_Exercise goal_
For the entries that follow, restate word for word the line containing "If we look at", the line containing "x\right) \right] $$", and every line that lies between them.
::: Extracted information :::
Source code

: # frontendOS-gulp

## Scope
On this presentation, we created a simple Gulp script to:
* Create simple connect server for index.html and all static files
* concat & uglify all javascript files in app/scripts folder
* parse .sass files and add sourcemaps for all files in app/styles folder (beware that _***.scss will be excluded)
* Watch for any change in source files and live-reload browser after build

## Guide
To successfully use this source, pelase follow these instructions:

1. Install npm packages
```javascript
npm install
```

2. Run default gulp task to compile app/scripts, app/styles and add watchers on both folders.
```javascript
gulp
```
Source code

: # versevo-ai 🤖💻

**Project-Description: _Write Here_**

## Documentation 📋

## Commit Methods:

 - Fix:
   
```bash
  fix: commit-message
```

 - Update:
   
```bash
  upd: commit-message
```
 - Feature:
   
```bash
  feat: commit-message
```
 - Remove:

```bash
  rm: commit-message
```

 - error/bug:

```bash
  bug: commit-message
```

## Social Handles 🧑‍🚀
:::
::: Extracted information :::
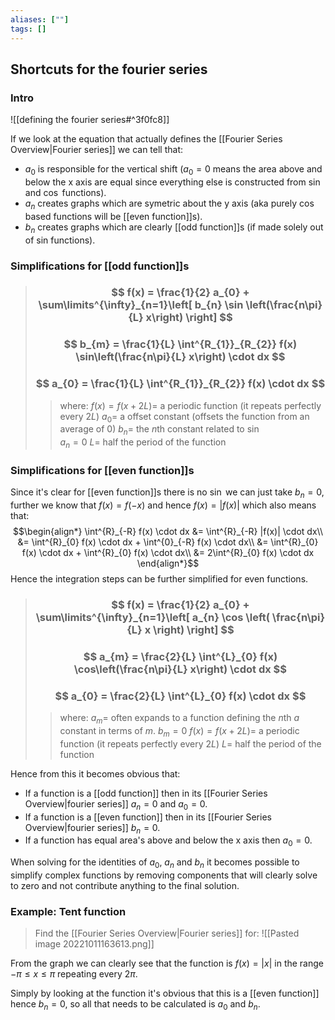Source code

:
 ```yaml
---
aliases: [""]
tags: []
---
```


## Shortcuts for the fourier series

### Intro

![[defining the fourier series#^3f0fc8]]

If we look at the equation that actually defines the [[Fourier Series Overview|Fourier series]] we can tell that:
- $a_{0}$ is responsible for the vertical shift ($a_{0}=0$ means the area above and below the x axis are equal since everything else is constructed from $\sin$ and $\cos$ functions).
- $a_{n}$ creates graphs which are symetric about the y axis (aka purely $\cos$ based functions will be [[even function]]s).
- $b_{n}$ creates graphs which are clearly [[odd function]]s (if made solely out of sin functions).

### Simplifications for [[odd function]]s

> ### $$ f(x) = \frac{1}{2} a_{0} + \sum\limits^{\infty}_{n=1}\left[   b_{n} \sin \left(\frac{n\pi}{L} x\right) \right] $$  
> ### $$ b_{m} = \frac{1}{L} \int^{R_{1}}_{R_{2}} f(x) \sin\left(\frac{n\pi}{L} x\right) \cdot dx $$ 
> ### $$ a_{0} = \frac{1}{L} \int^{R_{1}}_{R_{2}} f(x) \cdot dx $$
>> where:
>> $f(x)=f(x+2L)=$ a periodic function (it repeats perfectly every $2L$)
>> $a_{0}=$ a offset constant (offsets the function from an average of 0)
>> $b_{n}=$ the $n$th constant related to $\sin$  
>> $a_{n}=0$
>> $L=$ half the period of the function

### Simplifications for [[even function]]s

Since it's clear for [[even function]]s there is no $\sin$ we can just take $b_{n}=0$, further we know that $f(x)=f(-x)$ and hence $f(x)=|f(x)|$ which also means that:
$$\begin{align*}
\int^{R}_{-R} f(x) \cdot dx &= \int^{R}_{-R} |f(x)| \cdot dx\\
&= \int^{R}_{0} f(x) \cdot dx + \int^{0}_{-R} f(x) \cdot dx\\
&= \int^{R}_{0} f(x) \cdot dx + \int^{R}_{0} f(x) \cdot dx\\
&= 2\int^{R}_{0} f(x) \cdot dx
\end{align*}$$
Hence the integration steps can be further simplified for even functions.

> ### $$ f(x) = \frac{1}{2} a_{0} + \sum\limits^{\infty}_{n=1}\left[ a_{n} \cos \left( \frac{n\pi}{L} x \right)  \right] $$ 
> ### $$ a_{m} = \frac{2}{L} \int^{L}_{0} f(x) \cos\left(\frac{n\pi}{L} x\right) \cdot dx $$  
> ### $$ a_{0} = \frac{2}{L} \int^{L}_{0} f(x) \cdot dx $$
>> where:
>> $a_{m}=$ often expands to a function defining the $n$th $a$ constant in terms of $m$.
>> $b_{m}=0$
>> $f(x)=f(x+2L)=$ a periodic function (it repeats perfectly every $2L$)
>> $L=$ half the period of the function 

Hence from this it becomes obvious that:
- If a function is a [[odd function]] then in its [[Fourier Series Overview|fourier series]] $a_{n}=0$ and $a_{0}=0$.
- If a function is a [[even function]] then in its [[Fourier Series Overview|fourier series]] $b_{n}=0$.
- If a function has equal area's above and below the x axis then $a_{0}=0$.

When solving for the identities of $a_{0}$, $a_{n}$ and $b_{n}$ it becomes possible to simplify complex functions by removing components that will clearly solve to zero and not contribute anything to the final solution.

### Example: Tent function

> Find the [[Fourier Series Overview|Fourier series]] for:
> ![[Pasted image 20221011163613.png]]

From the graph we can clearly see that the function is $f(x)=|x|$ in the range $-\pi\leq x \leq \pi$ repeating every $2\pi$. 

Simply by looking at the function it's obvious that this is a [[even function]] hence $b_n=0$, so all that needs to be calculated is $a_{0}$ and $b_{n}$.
:::
::: Extracted information :::
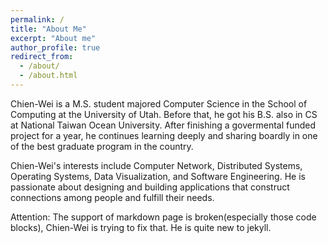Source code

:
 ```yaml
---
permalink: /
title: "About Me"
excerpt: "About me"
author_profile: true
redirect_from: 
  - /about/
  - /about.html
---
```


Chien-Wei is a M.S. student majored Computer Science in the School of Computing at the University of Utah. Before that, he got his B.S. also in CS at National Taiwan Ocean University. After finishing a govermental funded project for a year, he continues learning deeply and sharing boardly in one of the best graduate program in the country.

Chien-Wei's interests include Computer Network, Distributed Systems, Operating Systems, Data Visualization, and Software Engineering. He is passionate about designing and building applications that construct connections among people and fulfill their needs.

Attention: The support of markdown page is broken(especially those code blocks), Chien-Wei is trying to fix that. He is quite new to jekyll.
:::
_Solution below_
If we look at the equation that actually defines the [[Fourier Series Overview|Fourier series]] we can tell that:
- $a_{0}$ is responsible for the vertical shift ($a_{0}=0$ means the area above and below the x axis are equal since everything else is constructed from $\sin$ and $\cos$ functions).
- $a_{n}$ creates graphs which are symetric about the y axis (aka purely $\cos$ based functions will be [[even function]]s).
- $b_{n}$ creates graphs which are clearly [[odd function]]s (if made solely out of sin functions).

### Simplifications for [[odd function]]s

> ### $$ f(x) = \frac{1}{2} a_{0} + \sum\limits^{\infty}_{n=1}\left[   b_{n} \sin \left(\frac{n\pi}{L} x\right) \right] $$  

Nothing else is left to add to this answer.